On Sep 30, 2008, at 12:57 PM, Guido van Rossum wrote:
And again: if utf-8b isn't acceptable, because it does break things
in some
unknown-to-me way, I really can't imagine anything working but just
going
back to byte-string access as the only API. It's really not okay
for the
"obvious" APIs to be totally broken by unexpected input. Think
os.getcwd(),
sys.argv, os.environ. You can't just ignore bad files and call it
done.
Actually that is what you *have* to do with the
filesystem-as-a-black-box model. Filesystems reserve the right to fail
occasionally and there's nothing you can do to prevent it -- it would
be unacceptable if the entire disk would stop working because it had
one bad block (unless the bad block is in some kind of master table)

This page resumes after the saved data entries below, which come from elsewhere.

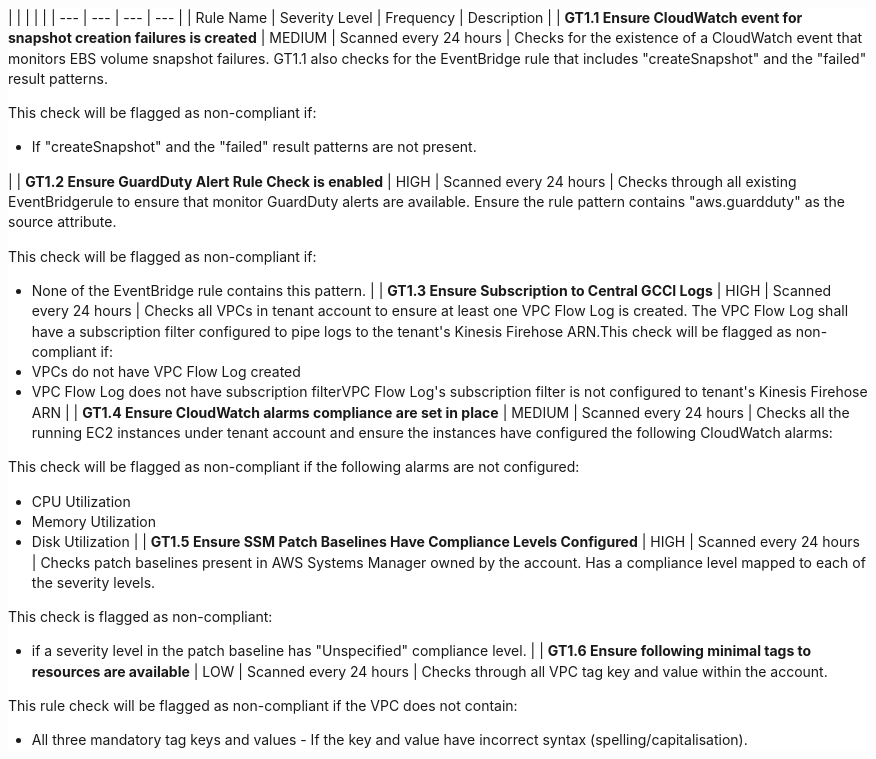 |
 |
 |
 |
 |
| --- | --- | --- | --- |
| Rule Name | Severity Level | Frequency | Description |
| **GT1.1 Ensure CloudWatch event for snapshot creation failures is created** | MEDIUM | Scanned every 24 hours | Checks for the existence of a CloudWatch event that monitors EBS volume snapshot failures.
 GT1.1 also checks for the EventBridge rule that includes "createSnapshot" and the "failed" result patterns.

This check will be flagged as non-compliant if:
- If "createSnapshot" and the "failed" result patterns are not present.


 |
| **GT1.2 Ensure GuardDuty Alert Rule Check is enabled** | HIGH | Scanned every 24 hours | Checks through all existing EventBridgerule to ensure that monitor GuardDuty alerts are available.
 Ensure the rule pattern contains "aws.guardduty" as the source attribute.


This check will be flagged as non-compliant if:
 - None of the EventBridge rule contains this pattern. |
| **GT1.3 Ensure Subscription to Central GCCI Logs** | HIGH | Scanned every 24 hours | Checks all VPCs in tenant account to ensure at least one VPC Flow Log is created. The VPC Flow Log shall have a subscription filter configured to pipe logs to the tenant's Kinesis Firehose ARN.This check will be flagged as non-compliant if:
- VPCs do not have VPC Flow Log created
- VPC Flow Log does not have subscription filterVPC Flow Log's subscription filter is not configured to tenant's Kinesis Firehose ARN
 |
| **GT1.4 Ensure CloudWatch alarms compliance are set in place** | MEDIUM | Scanned every 24 hours | Checks all the running EC2 instances under tenant account and ensure the instances have configured the following CloudWatch alarms:

This check will be flagged as non-compliant if the following alarms are not configured:
- CPU Utilization
- Memory Utilization
- Disk Utilization
 |
| **GT1.5 Ensure SSM Patch Baselines Have Compliance Levels Configured** | HIGH | Scanned every 24 hours | Checks patch baselines present in AWS Systems Manager owned by the account. Has a compliance level mapped to each of the severity levels.

This check is flagged as non-compliant:
- if a severity level in the patch baseline has "Unspecified" compliance level.
 |
| **GT1.6 Ensure following minimal tags to resources are available** | LOW | Scanned every 24 hours | Checks through all VPC tag key and value within the account.

This rule check will be flagged as non-compliant if the VPC does not contain:

 - All three mandatory tag keys and values - If the key and value have incorrect syntax (spelling/capitalisation).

so you just have to deal with it, and you can't wish the problems away
by insisting on a perfect abstraction.
What I meant is that ignoring certain files not nearly good enough to
solve the problem.
python -c "import sys; print sys.argv" "$(echo -e 'filename\x90\x90')"
-> python3 fails to start.
cd "$(echo -e 'dir\x90')" # Assume said dir exists
python -> python3 fails to start.
PATH="$PATH:$(echo -e /home/user/dir\x90)"
python3 -c "import os; print os.environ['PATH']" -> nope, no PATH.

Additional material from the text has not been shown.